◆ EXERCISE DESCRIPTION ◆
Leaving every image behind, reproduce the records word for word.

Dataset entries:
>>>
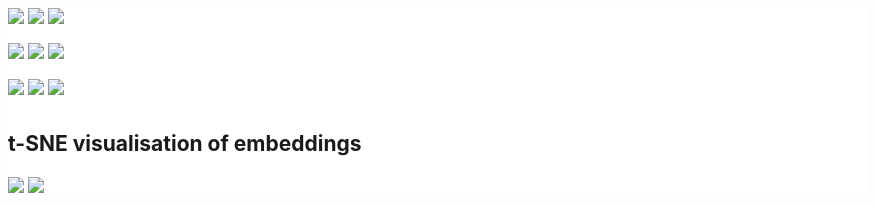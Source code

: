 <p float="left">
  <img src="/experiments/roc_binary/leather.jpg" width="260" />
  <img src="experiments/roc_binary/metal_nut.jpg" width="260" /> 
  <img src="experiments/roc_binary/pill.jpg" width="260" />
</p> 

<p float="left">
  <img src="experiments/roc_binary/toothbrush.jpg" width="260" />
  <img src="/experiments/roc_binary/screw.jpg" width="260" />
  <img src="experiments/roc_binary/tile.jpg" width="260" /> 
</p> 

<p float="left">
  <img src="experiments/roc_binary/zipper.jpg" width="260" />
  <img src="experiments/roc_binary/wood.jpg" width="260" /> 
  <img src="/experiments/roc_binary/transistor.jpg" width="260" />
</p>


## t-SNE visualisation of embeddings 
<p float="left">
  <img src="experiments/tsne_3way/grid_tsne.jpg" width="400" />
  <img src="experiments/tsne_3way/wood_tsne.jpg" width="400" /> 
</p>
<<<
◆ SOLUTION TO THE EXERCISE ◆
Source code

: <p float="left">
  <img src="/experiments/roc_binary/leather.jpg" width="260" />
  <img src="experiments/roc_binary/metal_nut.jpg" width="260" /> 
  <img src="experiments/roc_binary/pill.jpg" width="260" />
</p> 

<p float="left">
  <img src="experiments/roc_binary/toothbrush.jpg" width="260" />
  <img src="/experiments/roc_binary/screw.jpg" width="260" />
  <img src="experiments/roc_binary/tile.jpg" width="260" /> 
</p> 

<p float="left">
  <img src="experiments/roc_binary/zipper.jpg" width="260" />
  <img src="experiments/roc_binary/wood.jpg" width="260" /> 
  <img src="/experiments/roc_binary/transistor.jpg" width="260" />
</p>


## t-SNE visualisation of embeddings 
<p float="left">
  <img src="experiments/tsne_3way/grid_tsne.jpg" width="400" />
  <img src="experiments/tsne_3way/wood_tsne.jpg" width="400" /> 
</p>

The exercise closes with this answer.